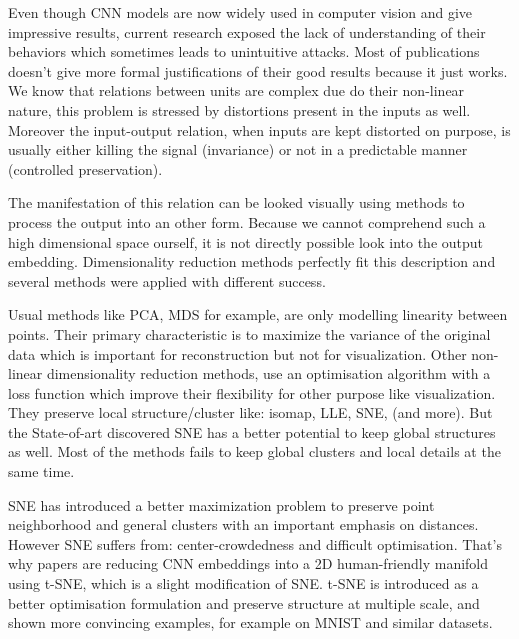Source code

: \documentclass[a4paper,12pt]{report}
\begin{document}
Even though CNN models are now widely used in computer vision and give impressive results, current research exposed the lack of understanding of their behaviors which sometimes leads to unintuitive attacks\cite{szegedy2013intriguing}.
Most of publications doesn't give more formal justifications of their good results because it just works. %
We know that relations between units are complex due do their non-linear nature, this problem is stressed by distortions present in the inputs as well.
Moreover the input-output relation, when inputs are kept distorted on purpose, is usually either killing the signal (invariance) or not in a predictable manner (controlled preservation).



The manifestation of this relation can be looked visually using methods to process the output into an other form.
Because we cannot comprehend such a high dimensional space ourself, it is not directly possible look into the output embedding.
Dimensionality reduction methods perfectly fit this description and several methods were applied with different success.

Usual methods like PCA, MDS for example, are only modelling linearity between points.
Their primary characteristic is to maximize the variance of the original data which is important for reconstruction but not for visualization.
Other non-linear dimensionality reduction methods, use an optimisation algorithm with a loss function which improve their flexibility for other purpose like visualization.
They preserve local structure/cluster like: isomap, LLE, SNE, (and more).
But the State-of-art discovered SNE has a better potential to keep global structures as well\cite{SNE}.
Most of the methods fails to keep global clusters and local details at the same time\cite{t-SNE}.

SNE has introduced a better maximization problem to preserve point neighborhood and general clusters with an important emphasis on distances\cite{SNE}.
However SNE suffers from: center-crowdedness and difficult optimisation.
That's why papers are reducing CNN embeddings into a 2D human-friendly manifold using t-SNE, which is a slight modification of SNE. %
t-SNE is introduced as a better optimisation formulation and preserve structure at multiple scale, and shown more convincing examples, for example on MNIST\cite{t-SNE} and similar datasets\cite{van2009new}.
\end{document}
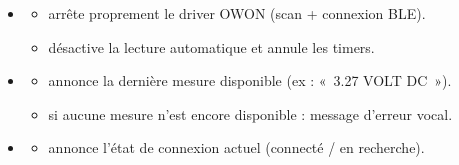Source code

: \documentclass[letterpaper,10pt,french]{sphinxmanual}
\begin{document}
\begin{fulllineitems}
\begin{itemize}
\begin{description}
\begin{itemize}
\item {} 
\sphinxAtStartPar
remet à zéro le mode de lecture automatique (on revient en manuel).

\item {} 
\sphinxAtStartPar
l’annonce « Mode X : Multimètre » est gérée par le .

\end{itemize}

\end{description}

\item {} \begin{description}
\begin{itemize}
\item {} 
\sphinxAtStartPar
arrête proprement le driver OWON (scan + connexion BLE).

\item {} 
\sphinxAtStartPar
désactive la lecture automatique et annule les timers.

\end{itemize}

\end{description}

\item {} \begin{description}
\begin{itemize}
\item {} 
\sphinxAtStartPar
annonce la dernière mesure disponible (ex : « 3.27 VOLT DC »).

\item {} 
\sphinxAtStartPar
si aucune mesure n’est encore disponible : message d’erreur vocal.

\end{itemize}

\end{description}

\item {} \begin{description}
\begin{itemize}
\item {} 
\sphinxAtStartPar
annonce l’état de connexion actuel (connecté / en recherche).

\end{itemize}

\end{description}


\end{itemize}
\end{fulllineitems}
\end{document}
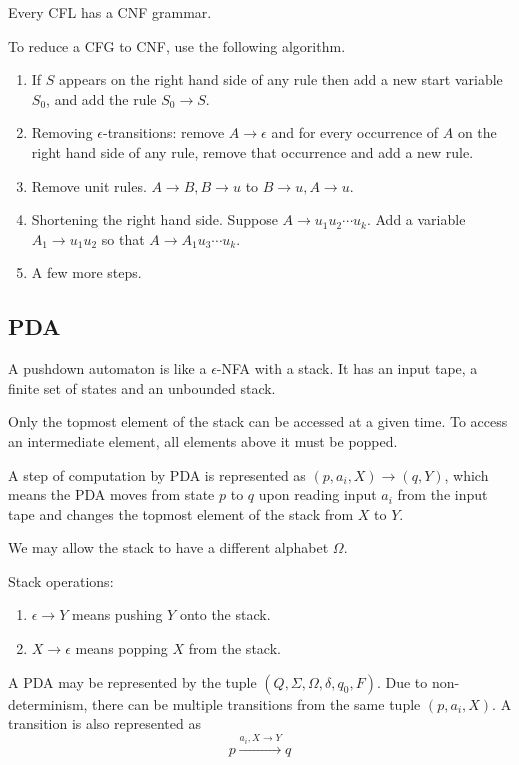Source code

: \documentclass{article}
\begin{document}
Every CFL has a CNF grammar.

To reduce a CFG to CNF, use the following algorithm.

\begin{enumerate}
\item\label{item:34} If $S$ appears on the right hand side of any rule then add a new start variable $S_0$, and add the rule $S_0 \to S$. 
\item\label{item:35} Removing $\epsilon$-transitions: remove $A \to \epsilon$ and for every occurrence of $A$ on the right hand side of any rule, remove that occurrence and add a new rule. 
\item\label{item:36} Remove unit rules. $A\to B, B \to u$ to $B \to u, A \to u$. 
\item\label{item:37} Shortening the right hand side. Suppose $A \to u_1u_2\cdots u_k$. Add a variable $A_1 \to u_1u_2$ so that $A \to A_1u_3\cdots u_k$. 
\item\label{item:38} A few more steps.
\end{enumerate}

\subsection{PDA}

A pushdown automaton is like a $\epsilon$-NFA with a stack. It has an input tape, a finite set of states and an unbounded stack.

Only the topmost element of the stack can be accessed at a given time. To access an intermediate element, all elements above it must be popped.

A step of computation by PDA is represented as $(p, a_i, X) \to (q, Y)$, which means the PDA moves from state $p$ to $q$ upon reading input $a_i$ from the input tape and changes the topmost element of the stack from $X$ to $Y$.

We may allow the stack to have a different alphabet $\Omega$.

Stack operations: 
\begin{enumerate}
\item\label{item:39} $\epsilon \to Y$ means pushing $Y$ onto the stack. 
\item\label{item:40} $X \to \epsilon$ means popping $X$ from the stack.
\end{enumerate} 

A PDA may be represented by the tuple $(Q, \Sigma, \Omega, \delta, q_0, F)$. Due to non-determinism, there can be multiple transitions from the same tuple $(p, a_i, X)$. A transition is also represented as 
\begin{displaymath}
p \xrightarrow{a_i, X\to Y} q 
\end{displaymath}
\end{document}
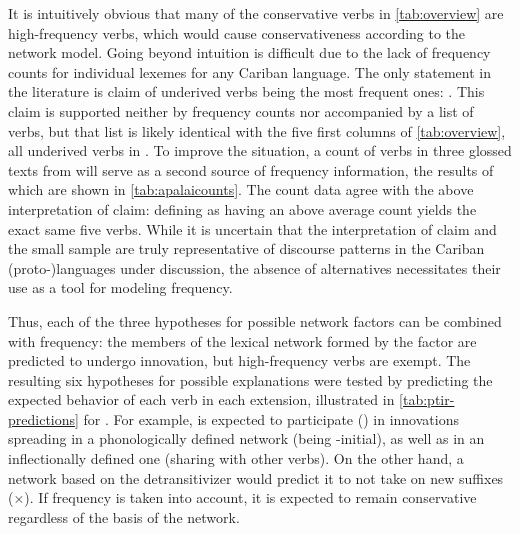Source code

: It is intuitively obvious that many of the conservative verbs in \cref{tab:overview} are high-frequency verbs, which would cause conservativeness according to the network model.
Going beyond intuition is difficult due to the lack of frequency counts for individual lexemes for any Cariban language.
The only statement in the literature is  claim of \kalina underived  verbs being the most frequent ones: .
This claim is supported neither by frequency counts nor accompanied by a list of verbs, but that list is likely identical with the five first columns of \cref{tab:overview}, all underived  verbs in \kalina.
To improve the situation, a count of  verbs in three glossed \apalai texts from \textcite{koehns1994textos} will serve as a second source of frequency information, the results of which are shown in \cref{tab:apalaicounts}.
The count data agree with the above interpretation of  claim: defining  as having an above average count yields the exact same five verbs.
While it is uncertain that the interpretation of  claim and the small \apalai sample are truly representative of discourse patterns in the Cariban (proto-)languages under discussion, the absence of alternatives necessitates their use as a tool for modeling frequency.




Thus, each of the three hypotheses for possible network factors can be combined with frequency: the members of the lexical network formed by the factor are predicted to undergo innovation, but high-frequency verbs are exempt.
The resulting six hypotheses for possible explanations were tested by predicting the expected behavior of each verb in each extension, illustrated in \cref{tab:ptir-predictions} for \PTir.
For example,   is expected to participate (\checkmark) in innovations spreading in a phonologically defined network (being -initial), as well as in an inflectionally defined one (sharing  with other  verbs).
On the other hand, a network based on the detransitivizer would predict it to not take on new suffixes (×).
If frequency is taken into account, it is expected to remain conservative regardless of the basis of the network.

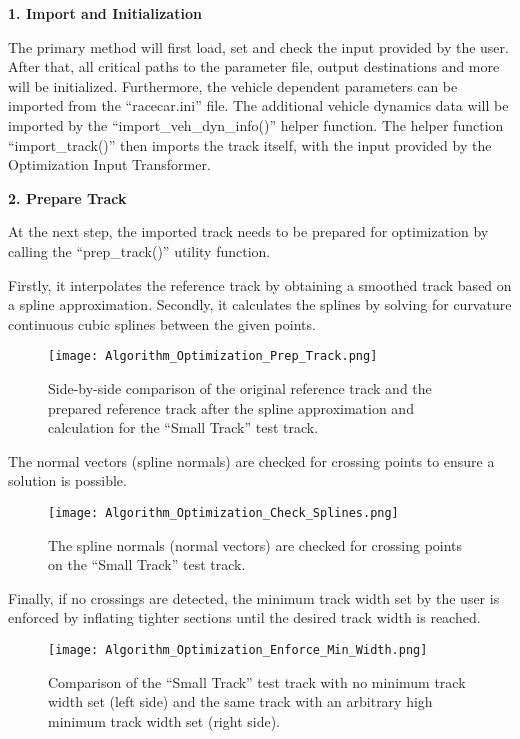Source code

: \textbf{1. Import and Initialization}

The primary method will first load, set and check the input provided by the user. After that, all critical paths to the parameter file, output destinations and more will be initialized. Furthermore, the vehicle dependent parameters can be imported from the ``racecar.ini'' file. The additional vehicle dynamics data will be imported by the ``import\_veh\_dyn\_info()'' helper function. The helper function ``import\_track()'' then imports the track itself, with the input provided by the Optimization Input Transformer.

\textbf{2. Prepare Track}

At the next step, the imported track needs to be prepared for optimization by calling the ``prep\_track()'' utility function.

Firstly, it interpolates the reference track by obtaining a smoothed track based on a spline approximation. Secondly, it calculates the splines by solving for curvature continuous cubic splines between the given points.
\begin{figure}[H]
    \centering
    \texttt{[image: Algorithm\_Optimization\_Prep\_Track.png]}
    \caption{Side-by-side comparison of the original reference track and the prepared reference track after the spline approximation and calculation for the ``Small Track'' test track.}
    \label{fig:Optimization Algorithm Prepare Track}
\end{figure}
The normal vectors (spline normals) are checked for crossing points to ensure a solution is possible.
\begin{figure}[H]
    \centering
    \texttt{[image: Algorithm\_Optimization\_Check\_Splines.png]}
    \caption{The spline normals (normal vectors) are checked for crossing points on the ``Small Track'' test track.}
    \label{fig:Optimization Algorithm Check Spline Normals for Crossing Points}
\end{figure}
Finally, if no crossings are detected, the minimum track width set by the user is enforced by inflating tighter sections until the desired track width is reached.
\begin{figure}[H]
    \centering
    \texttt{[image: Algorithm\_Optimization\_Enforce\_Min\_Width.png]}
    \caption{Comparison of the ``Small Track'' test track with no minimum track width set (left side) and the same track with an arbitrary high minimum track width set (right side).}
    \label{fig:Optimization Algorithm Enforce minimum width}
\end{figure}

--------

# YOUR INSTRUCTIONS
From the opening line of the listing above through the line bearing "The manifestation of", repeat each line exactly. Drop every picture.

# EXERCISE ANSWER
Source code

: \documentclass[a4paper,12pt]{report}
\begin{document}
Even though CNN models are now widely used in computer vision and give impressive results, current research exposed the lack of understanding of their behaviors which sometimes leads to unintuitive attacks\cite{szegedy2013intriguing}.
Most of publications doesn't give more formal justifications of their good results because it just works. %
We know that relations between units are complex due do their non-linear nature, this problem is stressed by distortions present in the inputs as well.
Moreover the input-output relation, when inputs are kept distorted on purpose, is usually either killing the signal (invariance) or not in a predictable manner (controlled preservation).



The manifestation of this relation can be looked visually using methods to process the output into an other form.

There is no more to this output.